Maps that show commercial pecan distribution in the U.S. and Mexico

Figure 1: Areas of native and commercial pecan distribution in the U.S. and Mexico, with points of origin for selected individual native and seedling accessions in the NCGR-Carya. Insert is Little's (1971) map.

The U.S. pecan industry is young compared to most tree crops. The pecan is an unusual example of a North American native tree that has become a worldwide crop. The early pecan industry grew out of the native forest with several factors contributing to its historic development: a nutritious, high-quality product that was in demand; proximity of that crop to pioneer markets in both the East (New Orleans) and the West (San Antonio); and the development of grafting, which allowed production of large nuts and increased uniformity (Wood et al., 1990). The first grafted pecan orchard was propagated by the slave gardener Antoine at Oak Alley Plantation, Louisiana in 1846 (Taylor, 1905).

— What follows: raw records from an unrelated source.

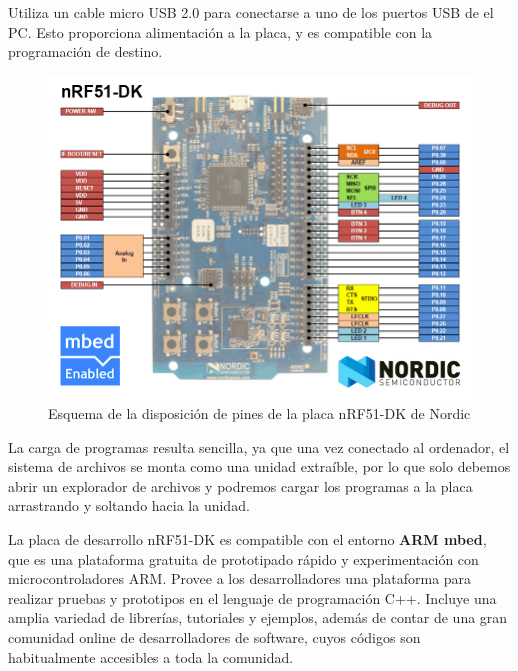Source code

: Utiliza un cable micro USB 2.0 para conectarse a uno de los puertos USB de el PC. Esto proporciona alimentación a la placa, y es compatible con la programación de destino.

\begin{figure}[h]%
	\centering
    \includegraphics[scale=0.5]{figures/nRF51DK_pines.png} %

    \caption[Esquema de la disposición de pines de la placa nRF51-DK de Nordic]{Esquema de la disposición de pines de la placa nRF51-DK de Nordic}

   \label{figuraNordicNRF51}
\end{figure}

La carga de programas resulta sencilla, ya que una vez conectado al ordenador, el sistema de archivos se monta como una unidad extraíble, por lo que solo debemos abrir un explorador de archivos y podremos cargar los programas a la placa arrastrando y soltando hacia la unidad.

La placa de desarrollo nRF51-DK es compatible con el entorno \textbf{ARM mbed}, que es una plataforma gratuita de prototipado rápido y experimentación con microcontroladores ARM. Provee a los desarrolladores una plataforma para realizar pruebas y prototipos en el lenguaje de programación C++. Incluye una amplia variedad de librerías, tutoriales y ejemplos, además de contar de una gran comunidad online de desarrolladores de software, cuyos códigos son habitualmente accesibles a toda la comunidad.

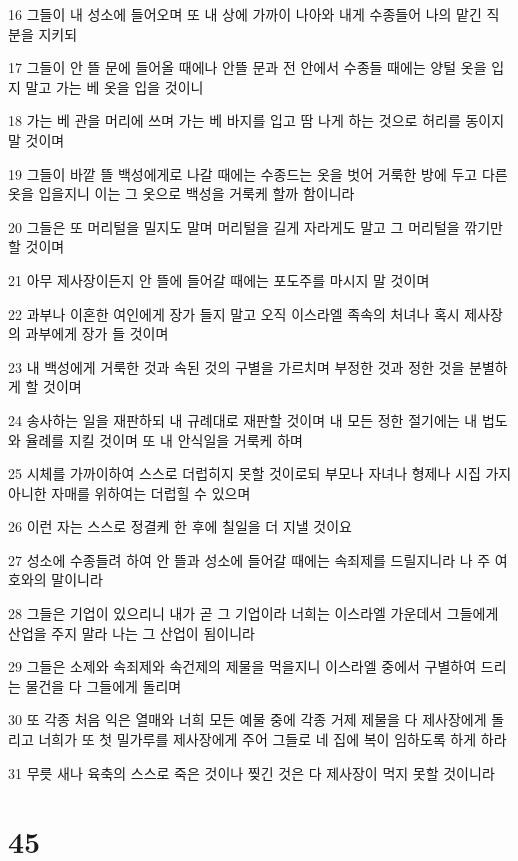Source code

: \par 16 그들이 내 성소에 들어오며 또 내 상에 가까이 나아와 내게 수종들어 나의 맡긴 직분을 지키되
\par 17 그들이 안 뜰 문에 들어올 때에나 안뜰 문과 전 안에서 수종들 때에는 양털 옷을 입지 말고 가는 베 옷을 입을 것이니
\par 18 가는 베 관을 머리에 쓰며 가는 베 바지를 입고 땀 나게 하는 것으로 허리를 동이지 말 것이며
\par 19 그들이 바깥 뜰 백성에게로 나갈 때에는 수종드는 옷을 벗어 거룩한 방에 두고 다른 옷을 입을지니 이는 그 옷으로 백성을 거룩케 할까 함이니라
\par 20 그들은 또 머리털을 밀지도 말며 머리털을 길게 자라게도 말고 그 머리털을 깎기만 할 것이며
\par 21 아무 제사장이든지 안 뜰에 들어갈 때에는 포도주를 마시지 말 것이며
\par 22 과부나 이혼한 여인에게 장가 들지 말고 오직 이스라엘 족속의 처녀나 혹시 제사장의 과부에게 장가 들 것이며
\par 23 내 백성에게 거룩한 것과 속된 것의 구별을 가르치며 부정한 것과 정한 것을 분별하게 할 것이며
\par 24 송사하는 일을 재판하되 내 규례대로 재판할 것이며 내 모든 정한 절기에는 내 법도와 율례를 지킬 것이며 또 내 안식일을 거룩케 하며
\par 25 시체를 가까이하여 스스로 더럽히지 못할 것이로되 부모나 자녀나 형제나 시집 가지 아니한 자매를 위하여는 더럽힐 수 있으며
\par 26 이런 자는 스스로 정결케 한 후에 칠일을 더 지낼 것이요
\par 27 성소에 수종들려 하여 안 뜰과 성소에 들어갈 때에는 속죄제를 드릴지니라 나 주 여호와의 말이니라
\par 28 그들은 기업이 있으리니 내가 곧 그 기업이라 너희는 이스라엘 가운데서 그들에게 산업을 주지 말라 나는 그 산업이 됨이니라
\par 29 그들은 소제와 속죄제와 속건제의 제물을 먹을지니 이스라엘 중에서 구별하여 드리는 물건을 다 그들에게 돌리며
\par 30 또 각종 처음 익은 열매와 너희 모든 예물 중에 각종 거제 제물을 다 제사장에게 돌리고 너희가 또 첫 밀가루를 제사장에게 주어 그들로 네 집에 복이 임하도록 하게 하라
\par 31 무릇 새나 육축의 스스로 죽은 것이나 찢긴 것은 다 제사장이 먹지 못할 것이니라

\chapter{45}


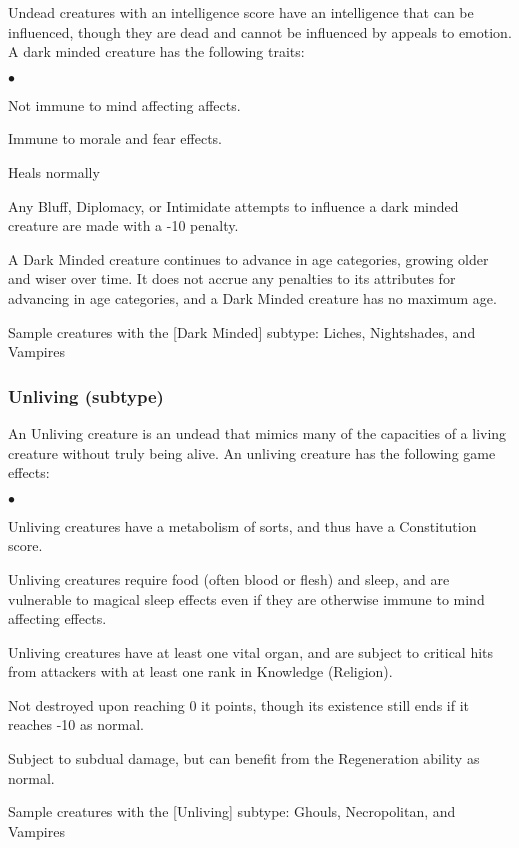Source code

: Undead creatures with an intelligence score have an intelligence that can be influenced, though they are dead and cannot be influenced by appeals to emotion. A dark minded creature has the following traits:
\begin{list}{$\bullet$}{\itemspace}
\item Not immune to mind affecting affects.
\item Immune to morale and fear effects.
\item Heals normally
\item Any Bluff, Diplomacy, or Intimidate attempts to influence a dark minded creature are made with a -10 penalty.
\item A Dark Minded creature continues to advance in age categories, growing older and wiser over time. It does not accrue any penalties to its attributes for advancing in age categories, and a Dark Minded creature has no maximum age.
\item Sample creatures with the [Dark Minded] subtype:
Liches,
Nightshades, and
Vampires
\end{list}

\subsubsection{Unliving (subtype)} \label{undead:unliving}

An Unliving creature is an undead that mimics many of the capacities of a living creature without truly being alive. An unliving creature has the following game effects:

\begin{list}{$\bullet$}{\itemspace} \item Unliving creatures have a metabolism of sorts, and thus have a Constitution score.
\item Unliving creatures require food (often blood or flesh) and sleep, and are vulnerable to magical sleep effects even if they are otherwise immune to mind affecting effects.
\item Unliving creatures have at least one vital organ, and are subject to critical hits from attackers with at least one rank in Knowledge (Religion).
\item Not destroyed upon reaching 0 it points, though its existence still ends if it reaches -10 as normal.
\item Subject to subdual damage, but can benefit from the Regeneration ability as normal.
\item Sample creatures with the [Unliving] subtype:
Ghouls,
Necropolitan, and
Vampires
\end{list}


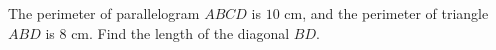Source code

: The perimeter of parallelogram $ABCD$ is $10$ cm, and the perimeter of triangle $ABD$ is $8$ cm. Find the length of the diagonal $BD$.
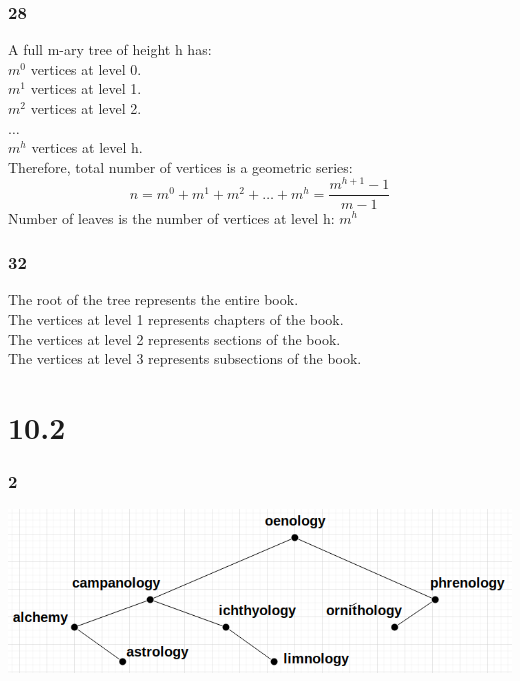 \documentclass[12pt]{article}
\begin{document}
    \section*{28}
      \begin{center}
        A full m-ary tree of height h has:\\
        \(m^0\) vertices at level 0. \\
        \(m^1\) vertices at level 1. \\
        \(m^2\) vertices at level 2. \\
        \(\dots\)\\
        \(m^h\) vertices at level h. \\
        Therefore, total number of vertices is a geometric series:
        \[n = m^0 + m^1 + m^2 + \dots + m^h = \frac{m^{h+1}-1}{m-1}\]
        Number of leaves is the number of vertices at level h: \(m^h\)
      \end{center}

    \section*{32}
      The root of the tree represents the entire book.\\
      The vertices at level 1 represents chapters of the book.\\
      The vertices at level 2 represents sections of the book.\\
      The vertices at level 3 represents subsections of the book.
  \part*{10.2}
    \section*{2}
      \begin{center}
        \includegraphics{binary-search.png}
      \end{center}
\end{document}

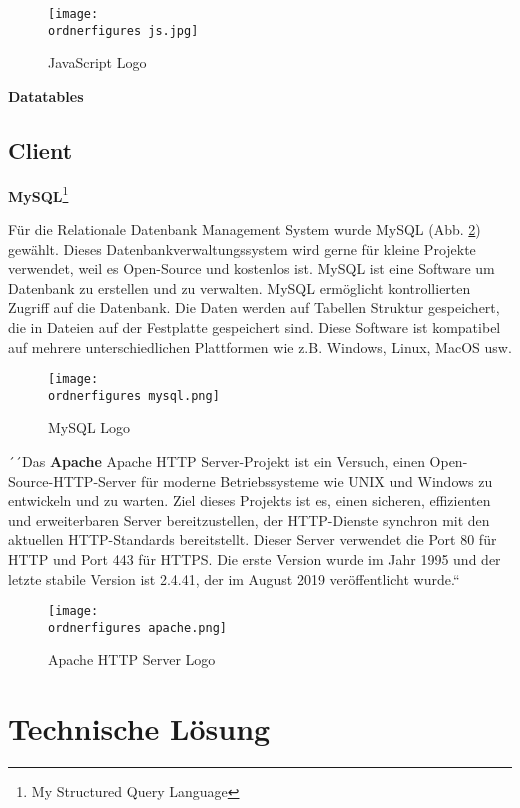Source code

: \begin{figure}[h!]
	\centering
	\texttt{[image: \\ordnerfigures js.jpg]}
	\caption{JavaScript Logo}
	\label{fi:js}
\end{figure}



\textbf{Datatables}


\subsection{Client}

\textbf{MySQL}\footnote{My Structured Query Language}

F\"{u}r die Relationale Datenbank Management System wurde MySQL (Abb. \ref{fi:mysql}) gew\"{a}hlt. Dieses Datenbankverwaltungssystem wird gerne f\"{u}r kleine Projekte verwendet, weil es Open-Source und kostenlos ist. MySQL ist eine Software um Datenbank zu erstellen und zu verwalten. MySQL erm\"{o}glicht kontrollierten Zugriff auf die Datenbank. Die Daten werden auf Tabellen Struktur gespeichert, die in Dateien auf der Festplatte gespeichert sind. Diese Software ist kompatibel auf mehrere unterschiedlichen Plattformen wie z.B. Windows, Linux, MacOS usw.

\begin{figure}[h!]
	\centering
	\texttt{[image: \\ordnerfigures mysql.png]}
	\caption{MySQL Logo}
	\label{fi:mysql}
\end{figure}

´´Das \textbf{Apache} Apache HTTP Server-Projekt ist ein Versuch, einen Open-Source-HTTP-Server f\"{u}r moderne Betriebssysteme wie UNIX und Windows zu entwickeln und zu warten. Ziel dieses Projekts ist es, einen sicheren, effizienten und erweiterbaren Server bereitzustellen, der HTTP-Dienste synchron mit den aktuellen HTTP-Standards bereitstellt. Dieser Server verwendet die Port 80 f\"{u}r HTTP und Port 443 f\"{u}r HTTPS. Die erste Version wurde im Jahr 1995 und der letzte stabile Version ist 2.4.41, der im August 2019 ver\"{o}ffentlicht wurde.``\cite[Seite 4]{test}


\begin{figure}[h!]
	\centering
	\texttt{[image: \\ordnerfigures apache.png]}
	\caption{Apache HTTP Server Logo}
	\label{fi:apache}
\end{figure}

\section{Technische L\"osung}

Since individual pecan trees can live longer than 200 years (Romberg, 1934), there are trees in native groves that are older than the commercial pecan industry. The effort to select and propagate large, thin-shelled nuts led to the first generation of pecan cultivars.

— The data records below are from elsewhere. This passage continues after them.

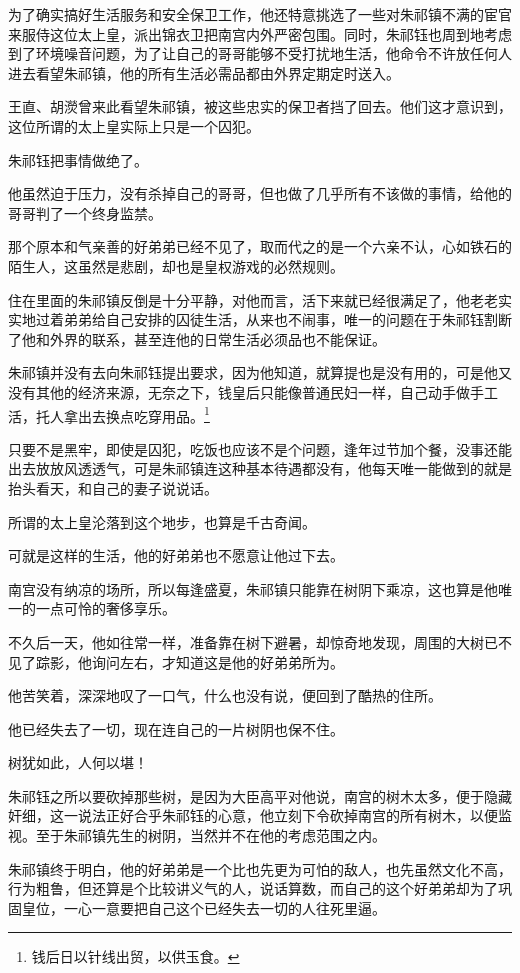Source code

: \begin{multicols}{\theparacolNo}
为了确实搞好生活服务和安全保卫工作，他还特意挑选了一些对朱祁镇不满的宦官来服侍这位太上皇，派出锦衣卫把南宫内外严密包围。同时，朱祁钰也周到地考虑到了环境噪音问题，为了让自己的哥哥能够不受打扰地生活，他命令不许放任何人进去看望朱祁镇，他的所有生活必需品都由外界定期定时送入。

王直、胡濙曾来此看望朱祁镇，被这些忠实的保卫者挡了回去。他们这才意识到，这位所谓的太上皇实际上只是一个囚犯。

朱祁钰把事情做绝了。

他虽然迫于压力，没有杀掉自己的哥哥，但也做了几乎所有不该做的事情，给他的哥哥判了一个终身监禁。

那个原本和气亲善的好弟弟已经不见了，取而代之的是一个六亲不认，心如铁石的陌生人，这虽然是悲剧，却也是皇权游戏的必然规则。

住在里面的朱祁镇反倒是十分平静，对他而言，活下来就已经很满足了，他老老实实地过着弟弟给自己安排的囚徒生活，从来也不闹事，唯一的问题在于朱祁钰割断了他和外界的联系，甚至连他的日常生活必须品也不能保证。

朱祁镇并没有去向朱祁钰提出要求，因为他知道，就算提也是没有用的，可是他又没有其他的经济来源，无奈之下，钱皇后只能像普通民妇一样，自己动手做手工活，托人拿出去换点吃穿用品。\footnote{钱后日以针线出贸，以供玉食。}

只要不是黑牢，即使是囚犯，吃饭也应该不是个问题，逢年过节加个餐，没事还能出去放放风透透气，可是朱祁镇连这种基本待遇都没有，他每天唯一能做到的就是抬头看天，和自己的妻子说说话。

所谓的太上皇沦落到这个地步，也算是千古奇闻。

可就是这样的生活，他的好弟弟也不愿意让他过下去。

南宫没有纳凉的场所，所以每逢盛夏，朱祁镇只能靠在树阴下乘凉，这也算是他唯一的一点可怜的奢侈享乐。

不久后一天，他如往常一样，准备靠在树下避暑，却惊奇地发现，周围的大树已不见了踪影，他询问左右，才知道这是他的好弟弟所为。

他苦笑着，深深地叹了一口气，什么也没有说，便回到了酷热的住所。

他已经失去了一切，现在连自己的一片树阴也保不住。

树犹如此，人何以堪！

朱祁钰之所以要砍掉那些树，是因为大臣高平对他说，南宫的树木太多，便于隐藏奸细，这一说法正好合乎朱祁钰的心意，他立刻下令砍掉南宫的所有树木，以便监视。至于朱祁镇先生的树阴，当然并不在他的考虑范围之内。

朱祁镇终于明白，他的好弟弟是一个比也先更为可怕的敌人，也先虽然文化不高，行为粗鲁，但还算是个比较讲义气的人，说话算数，而自己的这个好弟弟却为了巩固皇位，一心一意要把自己这个已经失去一切的人往死里逼。


\end{multicols}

In the March edition of Pecan South, I told stories of the origins of some important cultivars for the western region, ‘Western’ and ‘Riverside’, and tied those stories to currently developing techniques of genetic analysis. Now, I want to turn to the story of Florida pecans, whose stories are embedded in the nursery industry as rootstocks as well as scion cultivars and parents in breeding and development.

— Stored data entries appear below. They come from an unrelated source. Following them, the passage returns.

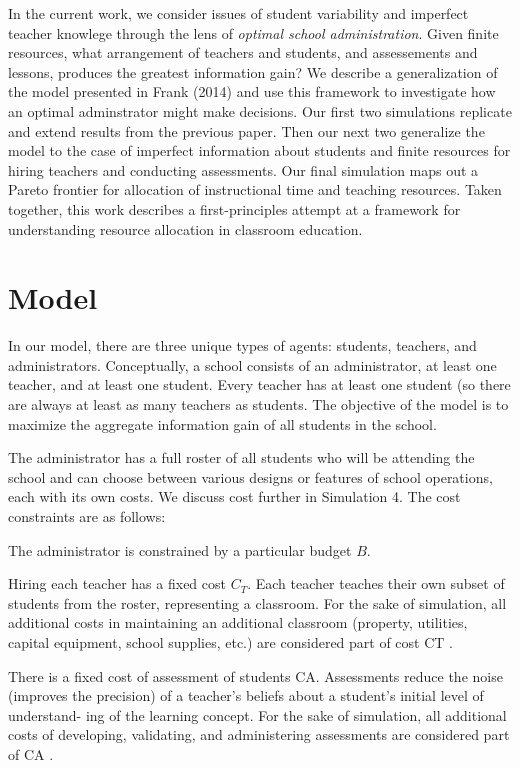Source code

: \documentclass[10pt, letterpaper]{article}
\begin{document}
In the current work, we consider issues of student variability and
imperfect teacher knowlege through the lens of \emph{optimal school
administration}. Given finite resources, what arrangement of teachers
and students, and assessements and lessons, produces the greatest
information gain? We describe a generalization of the model presented in
Frank (2014) and use this framework to investigate how an optimal
adminstrator might make decisions. Our first two simulations replicate
and extend results from the previous paper. Then our next two generalize
the model to the case of imperfect information about students and finite
resources for hiring teachers and conducting assessments. Our final
simulation maps out a Pareto frontier for allocation of instructional
time and teaching resources. Taken together, this work describes a
first-principles attempt at a framework for understanding resource
allocation in classroom education.

\section{Model}\label{model}

In our model, there are three unique types of agents: students,
teachers, and administrators. Conceptually, a school consists of an
administrator, at least one teacher, and at least one student. Every
teacher has at least one student (so there are always at least as many
teachers as students. The objective of the model is to maximize the
aggregate information gain of all students in the school.

The administrator has a full roster of all students who will be
attending the school and can choose between various designs or features
of school operations, each with its own costs. We discuss cost further
in Simulation 4. The cost constraints are as follows:

The administrator is constrained by a particular budget \(B\).

Hiring each teacher has a fixed cost \(C_T\). Each teacher teaches their
own subset of students from the roster, representing a classroom. For
the sake of simulation, all additional costs in maintaining an
additional classroom (property, utilities, capital equipment, school
supplies, etc.) are considered part of cost CT .

There is a fixed cost of assessment of students CA. Assessments reduce
the noise (improves the precision) of a teacher's beliefs about a
student's initial level of understand- ing of the learning concept. For
the sake of simulation, all additional costs of developing, validating,
and administering assessments are considered part of CA .
\end{document}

As before, these are the stories of our pecan growing families with direct links to our current industry, and these stories cross national borders that are still in contention. Furthermore, these stories highlight the role of plant introductions in developing regionally adapted cultivars. They also have implications for our use of diversity in the USDA ARS National Collection of Genetic Resources for Pecans and Hickories (NCGR-Carya) for cooperatively breeding and selecting better cultivars and rootstocks in the future. Accuracy requires documentation, so references are provided. Researchers are an important part of our pecan family, and documentation increases communication between our research teams and the industry we serve.

Native pecan distribution

Previous plant collectors’ records are valuable when searching for a plant in a new area. Valuable records are found in herbarium vouchers (pressed plant specimens) that botanists have made when documenting their collections and findings. Records of those collections are compiled across many herbaria to create distribution maps, such as were developed for the original native pecan forest by E. L. Little (1971) that were based on herbarium records and historical accounts. The original native pecan forest extended down the Mississippi Valley, sometimes on both sides of the river, to Louisiana. Isolated populations that were separated from the main group were reported from Alabama (Mohr, 1893; Harper, 1928) and Ohio (Braun, 1961) but the main forest did not extend into the eastern states of Florida, Georgia, the Carolinas, or Virginia.

Native distribution is important to consider when evaluating eastern pecan cultivars; those cultivars outside of the native distribution indicate plant introductions, raising questions of where the seed originated. I have trusted Little’s pecan distribution map in eastern and northern regions but not in West Texas, where native trees are much more widely distributed than his map indicated (Fig 1). It has also been necessary to add estimates of pecan’s native distribution in Mexico since Little’s maps were only for the United States. Pecan distribution in Mexico is based on both plant collection reports like those by Manning (1949) and on records provided by numerous colleagues like Ruben Castro and Humberto Nunez in the course of working in the area.

Florida Seedstocks

My first interest in pecan cultivars from Florida began in 1982 when I went to Louisiana to work at the Louisiana State University Pecan Research Extension Station. I began a project on rootstock impact on tree performance. Some of the first research done on pecan rootstocks was by Sitton and Dodge (1938) while working at the LSU Pecan Station at Robson, Louisiana when it had been a USDA worksite. They found increased tree size and nut production when ‘Schley’ was grafted onto ‘Moore’ seedling rootstocks, as compared to being grafted on ‘Waukeenah’ seedlings. They also reported decreased size, yield, and iron chlorosis when water hickory (Carya aquatica) was used as a rootstock. I knew that pecan scions could be successfully grafted on all species of Carya; I intended to look at site adaptation of species as they relate to rootstock use, hoping for tree size control. North Louisiana includes most North American species of Carya and was a good place to begin my study of hickories.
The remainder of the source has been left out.